A week-long strike by EDF Energy workers carrying out Smart meter installations will take place next week, after ACAS talks failed. Unite, suspended a week’s strike in November for talks with the management.

However, the union said that the talks had broken down and now about 70 staff at EDF headquarters at Bexleyheath, Kent and Canning Town, east London are due to strike from 00.01 on Monday 11 January until 23.59 on Friday 15 January.

Unite regional officer Onay Kasab said: ‘Unite went into the ACAS talks before Christmas in good faith, but they have been sabotaged by a pig-headed management. The main sticking point is the requirement to work regular evenings and weekends as part of the installation of the Smart meter programme.

‘We had an agreement that current staff would not have their working hours altered – the employer has now reneged on this. EDF has also added new items – most controversially “telematics” which is a system for recording every movement of an employee’s working day. Our objection is that this will be used as a device for bullying.

‘At the same time as this new performance policy, the employer has said that it expects the union to co-operate with getting rid of staff via this new system. What led to the breakdown at ACAS was the management adding controversial new issues coupled with a threat to tear up agreements it did not like. This macho style of management and negotiation has led to next week’s strike.’

The proposals could affect the working conditions of nearly 500 staff across London, and southern and western England. Highly profitable EDF Energy also wants to close the Bangor Wharf depot in east London, as a prelude to closing all depots with the aim, says the union, of meter staff collecting their equipment from special lockers at supermarkets and petrol stations.

Unite members had voted by a margin of 85 per cent for strike action and 92 per cent were in favour of industrial action short of a strike. The EDF Energy sites that are affected by the company’s proposals are: Broadway, Bexley Heath, Kent; Georgiana Street, London; Three Bridges, Crawley; Speedwell, Bristol; Osprey Road, Exeter; Exeter Business Park, Exeter; Outland Road, Plymouth; Portland Road, Hove; East Sussex BN3 5S; and Canning Town.

• Households are paying £305 a year too much for energy as the gap widens between standard and the best deals. The majority of UK consumers remain with the Big Six energy companies on their standard tariffs, despite savings of £300 a year on offer from cheapest deals. About 70 per cent of UK consumers are signed up to the standard variable tariffs of the ‘Big Six’ energy suppliers. 

Most households in Britain are now paying £305 a year too much for their energy – up from £232 a year ago, new figures suggest. About 70 per cent of UK consumers are signed up to the standard variable tariffs. These tariffs had an annual average cost of £1,092 at the end of 2015, barely down from £1,126 a year before, according to analysis by First Utility, a small supplier.

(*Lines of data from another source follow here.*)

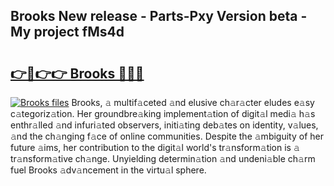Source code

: ## Brooks New release - Parts-Pxy Version beta - My project fMs4d

# <h2><a href="http://nd0zaa.vemu.top/?i=Brooks">👉🔗👉👉 Brooks 🔗🔗🔗</a></h2>

[![Brooks files](https://i.imgur.com/wKCMJNM.gif)](http://nd0zaa.vemu.top/?i=Brooks)
Brooks, 𝚊 multif𝚊ceted 𝚊nd elusive ch𝚊r𝚊cter eludes e𝚊sy c𝚊tegoriz𝚊tion. Her groundbre𝚊king implement𝚊tion of digit𝚊l medi𝚊 h𝚊s enthr𝚊lled 𝚊nd infuri𝚊ted observers, initi𝚊ting deb𝚊tes on identity, v𝚊lues, 𝚊nd the ch𝚊nging f𝚊ce of online communities. Despite the 𝚊mbiguity of her future 𝚊ims, her contribution to the digit𝚊l world's tr𝚊nsform𝚊tion is 𝚊 tr𝚊nsform𝚊tive ch𝚊nge. Unyielding determin𝚊tion 𝚊nd undeni𝚊ble ch𝚊rm fuel Brooks 𝚊dv𝚊ncement in the virtu𝚊l sphere.
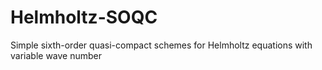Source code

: # Helmholtz-SOQC
Simple sixth-order quasi-compact schemes for Helmholtz equations with variable wave number
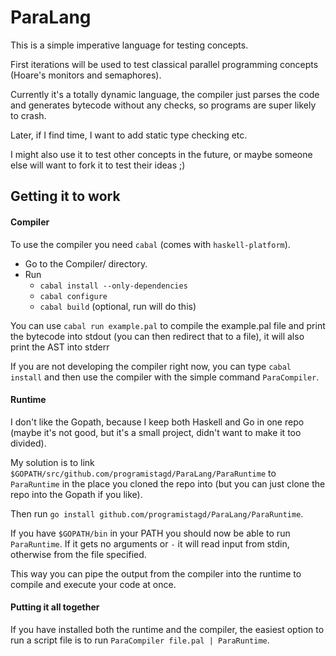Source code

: # ParaLang

This is a simple imperative language for testing concepts.

First iterations will be used to test classical parallel programming concepts (Hoare's monitors and semaphores).

Currently it's a totally dynamic language, the compiler just parses the code and generates bytecode without any checks, so programs are super likely to crash.

Later, if I find time, I want to add static type checking etc.

I might also use it to test other concepts in the future, or maybe someone else will want to fork it to test their ideas ;)


## Getting it to work

#### Compiler
To use the compiler you need `cabal` (comes with `haskell-platform`).
 - Go to the Compiler/ directory.
 - Run
   - `cabal install --only-dependencies`
   - `cabal configure`
   - `cabal build` (optional, run will do this)

You can use `cabal run example.pal` to compile the example.pal file and print the bytecode into stdout (you can then redirect that to a file), it will also print the AST into stderr

If you are not developing the compiler right now, you can type `cabal install` and then use the compiler with the simple command `ParaCompiler`.

#### Runtime
I don't like the Gopath, because I keep both Haskell and Go in one repo (maybe it's not good, but it's a small project, didn't want to make it too divided).

My solution is to link `$GOPATH/src/github.com/programistagd/ParaLang/ParaRuntime` to `ParaRuntime` in the place you cloned the repo into (but you can just clone the repo into the Gopath if you like).

Then run `go install github.com/programistagd/ParaLang/ParaRuntime`.

If you have `$GOPATH/bin` in your PATH you should now be able to run `ParaRuntime`. If it gets no arguments or `-` it will read input from stdin, otherwise from the file specified.

This way you can pipe the output from the compiler into the runtime to compile and execute your code at once.

#### Putting it all together
If you have installed both the runtime and the compiler, the easiest option to run a script file is to run `ParaCompiler file.pal | ParaRuntime`.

By contrast the cheapest available tariff in the market, from another small supplier, GB Energy, is now £787 – a significant drop from the cheapest deal of £894 offered by another company a year ago, reflecting the lower wholesale prices. First Utility, which has about 900,000 customers, accused the Big Six of ‘exploiting their disengaged customers by keeping them on their most expensive tariffs – despite the huge savings available for those who switch’.

Darren Braham, the company’s co-founder, claimed the Big Six companies were more expensive in part because they were less efficient businesses, and said First Utility’s more efficient model cut its costs per customer by £50 or £60 a year. Despite the claim, First Utility’s own standard tariff comes in at £1,078, only £14 cheaper than the Big Six average, and some £254 more expensive than its own cheapest tariff, a one-year fixed price deal at £824.

Braham denied it was exploiting the 18 per cent of its customers who were on its higher priced standard tariff, insisting they were a ‘small minority’. ‘We don’t run our business in the same way the Big Six run their businesses,’ he said. ‘The real difference is every single month we are telling our customers there is a cheaper deal.’ ‘We want to incentivise them to go onto a fixed deal,’ he said.

Meanwhile, millions of parents cut back on heating to pay the mortgage. According to Shelter more than one in four parents across England are cutting back on their winter heating or clothing to meet the cost of their rent or mortgage. The housing charity found that 27% of parents have cut back on either using energy to heat their home or buying winter clothing to help meet the cost of keeping a roof over their head this winter.

From its findings, Shelter estimated that 2.7 million parents across England are cutting back on heating or clothes shopping to meet their housing costs. One in 10 of parents surveyed said they were worried about being able to afford to pay their rent or mortgage in 2016. One in 10 (10%) of parents surveyed said they were worried about being able to afford to pay their rent or mortgage in 2016 and 15% said they had already cut back on Christmas food shopping or dipped into savings meant for Christmas gifts in order to help pay for their housing costs this winter.

The research was based on a survey of more than 800 parents with children aged up to 18 years old across England. Shelter said that more than 100,000 people have sought advice on housing debt from the charity’s helpline, online or face-to-face services in the last year. The charity is urging anyone starting to have difficulties paying their rent or mortgage to get help as early as possible to avoid losing their home.